Two fabrication routes were developed to create a well-defined ionic path in the system. In the first approach, a Focused Ion Beam (FIB) was used to drill a pore through the entire silicon nitride/Nafion/silicon nitride sandwich structure (Fig. 1c)30. Due to the micrometer-scale thickness of the assembled sandwich structure, the pore diameter drilled was at least 200 nm to ensure the pore extended through both silicon nitride films and the Nafion. Eight devices with pore openings between 200 nm and 600 nm were prepared. Due to the damaging effect of ion beam on polymers, it is expected that the zone with Nafion will have an opening that is larger than the pore diameter in silicon nitride.

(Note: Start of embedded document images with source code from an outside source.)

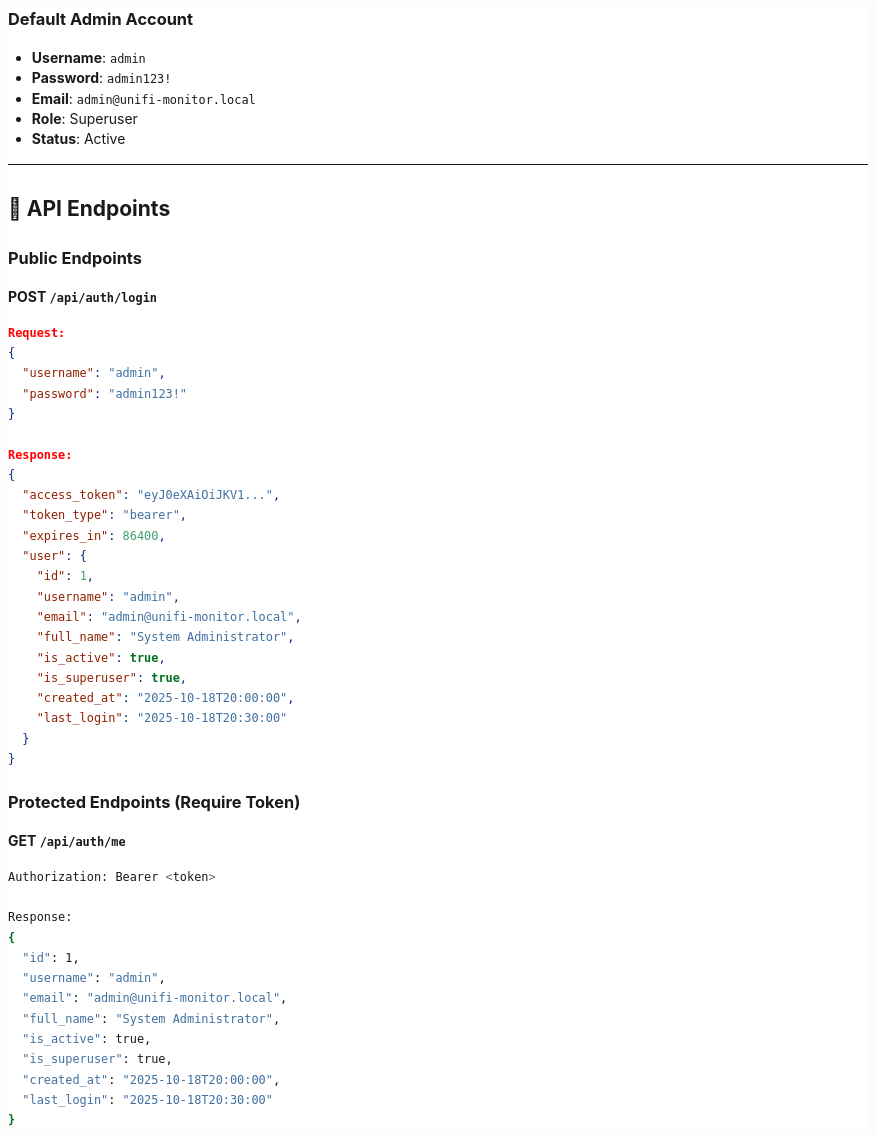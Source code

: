 ### Default Admin Account

- **Username**: `admin`
- **Password**: `admin123!`
- **Email**: `admin@unifi-monitor.local`
- **Role**: Superuser
- **Status**: Active

---

## 🔌 API Endpoints

### Public Endpoints

**POST `/api/auth/login`**

```json
Request:
{
  "username": "admin",
  "password": "admin123!"
}

Response:
{
  "access_token": "eyJ0eXAiOiJKV1...",
  "token_type": "bearer",
  "expires_in": 86400,
  "user": {
    "id": 1,
    "username": "admin",
    "email": "admin@unifi-monitor.local",
    "full_name": "System Administrator",
    "is_active": true,
    "is_superuser": true,
    "created_at": "2025-10-18T20:00:00",
    "last_login": "2025-10-18T20:30:00"
  }
}
```

### Protected Endpoints (Require Token)

**GET `/api/auth/me`**

```bash
Authorization: Bearer <token>

Response:
{
  "id": 1,
  "username": "admin",
  "email": "admin@unifi-monitor.local",
  "full_name": "System Administrator",
  "is_active": true,
  "is_superuser": true,
  "created_at": "2025-10-18T20:00:00",
  "last_login": "2025-10-18T20:30:00"
}
```
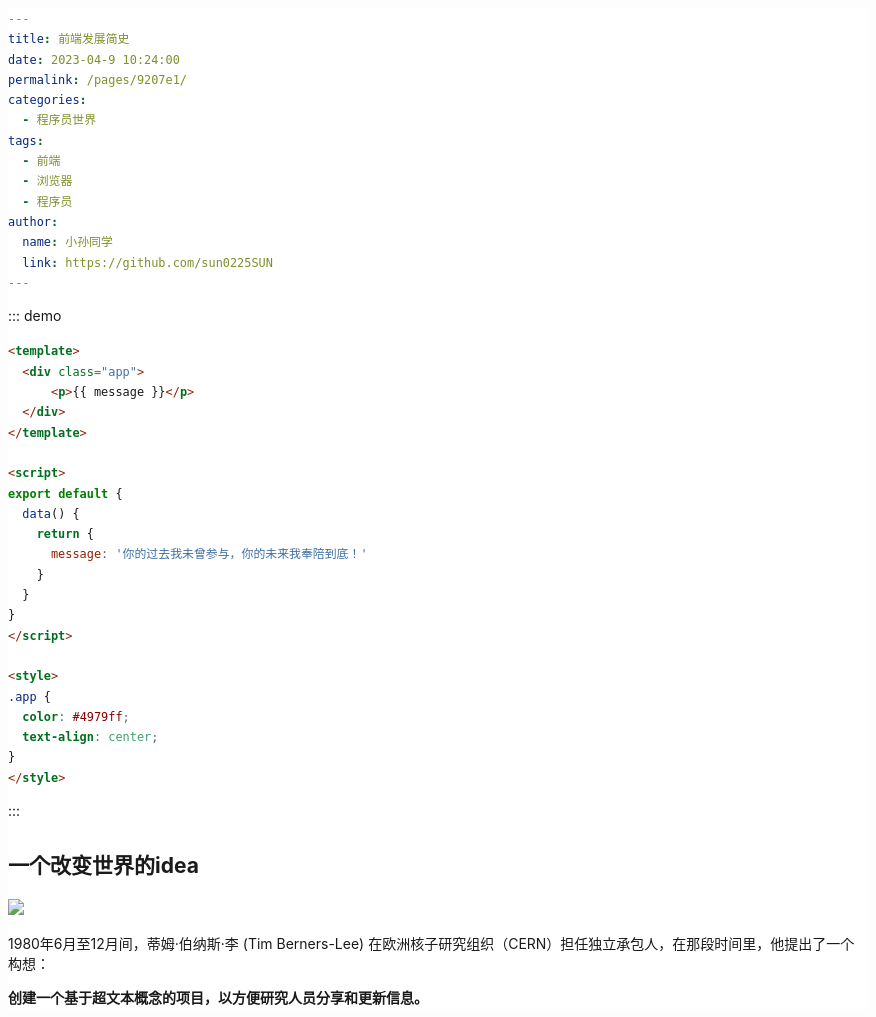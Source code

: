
 ```yaml
---
title: 前端发展简史
date: 2023-04-9 10:24:00
permalink: /pages/9207e1/
categories:
  - 程序员世界
tags:
  - 前端
  - 浏览器
  - 程序员
author:
  name: 小孙同学
  link: https://github.com/sun0225SUN
---
```


::: demo
```html
<template>
  <div class="app">
      <p>{{ message }}</p>
  </div>
</template>

<script>
export default {
  data() {
    return {
      message: '你的过去我未曾参与，你的未来我奉陪到底！'
    }
  }
}
</script>

<style>
.app {
  color: #4979ff;
  text-align: center;
}
</style>
```
:::

## 一个改变世界的idea

<img width="400px" src="https://techstory.in/wp-content/uploads/2023/02/berners-lee-1536x985.jpg" />

1980年6月至12月间，蒂姆·伯纳斯·李 (Tim Berners-Lee)  在欧洲核子研究组织（CERN）担任独立承包人，在那段时间里，他提出了一个构想：

**创建一个基于超文本概念的项目，以方便研究人员分享和更新信息。**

We estimated the difference in the opening would not exceed the factor of three (Supplementary Fig. 2). The device fabrication was completed by rendering the silicon nitride external surfaces and the pore walls positively charged. A silanization reaction with amine terminated silanes was performed as reported before31; this reaction targeted only silanol groups present on silicon nitride thus it was not expected to modify Nafion. In the complete ionic npn transistor, the film of Nafion plays the role of base and cation source32. When positive voltage is applied to Nafion, cations will be injected into the pore enhancing the collector current; with negative gate voltage, cations will be attracted to the area of Nafion, which will lead to reduction of the transmembrane signal.

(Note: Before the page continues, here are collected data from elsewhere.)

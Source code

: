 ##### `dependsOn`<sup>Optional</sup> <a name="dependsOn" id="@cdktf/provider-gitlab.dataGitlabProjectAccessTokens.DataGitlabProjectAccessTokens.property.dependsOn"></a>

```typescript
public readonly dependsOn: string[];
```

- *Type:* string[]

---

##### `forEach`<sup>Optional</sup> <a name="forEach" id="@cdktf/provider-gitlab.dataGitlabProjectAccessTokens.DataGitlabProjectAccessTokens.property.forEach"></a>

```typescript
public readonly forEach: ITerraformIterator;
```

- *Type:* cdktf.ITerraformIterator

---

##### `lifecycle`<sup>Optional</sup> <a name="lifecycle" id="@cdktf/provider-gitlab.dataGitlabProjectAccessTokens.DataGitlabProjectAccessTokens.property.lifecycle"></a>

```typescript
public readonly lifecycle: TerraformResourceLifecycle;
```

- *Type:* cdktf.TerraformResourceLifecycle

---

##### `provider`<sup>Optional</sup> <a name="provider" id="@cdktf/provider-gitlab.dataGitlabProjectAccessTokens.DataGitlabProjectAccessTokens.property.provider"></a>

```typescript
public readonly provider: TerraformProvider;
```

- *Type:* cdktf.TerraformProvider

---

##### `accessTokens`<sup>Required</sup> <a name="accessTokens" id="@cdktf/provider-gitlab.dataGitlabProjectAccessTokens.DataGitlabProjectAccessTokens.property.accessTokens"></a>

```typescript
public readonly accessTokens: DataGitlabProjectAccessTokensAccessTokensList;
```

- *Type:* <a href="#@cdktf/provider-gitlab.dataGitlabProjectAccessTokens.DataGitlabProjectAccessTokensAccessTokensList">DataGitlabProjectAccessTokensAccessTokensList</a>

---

To prepare devices with smaller opening diameter, we first used FIB to drill single nanopores in two separate silicon nitride chips, and subsequently subjected them to the silanization reaction to introduce amines at the surface. In this case, drilling only through 40 nm thick films was performed, thus smaller nanopores down to ~100 nm were obtained. Both chips were subsequently spin-coated with Nafion and assembled into a device under a light microscope (Fig. 1d, Supplementary Fig. 3). Note that in this case, the nanopores in the two silicon nitride films were not aligned; however, due to low resistance of the Nafion film and its large area we expect ions can be injected to the pore region over many voltage cycles.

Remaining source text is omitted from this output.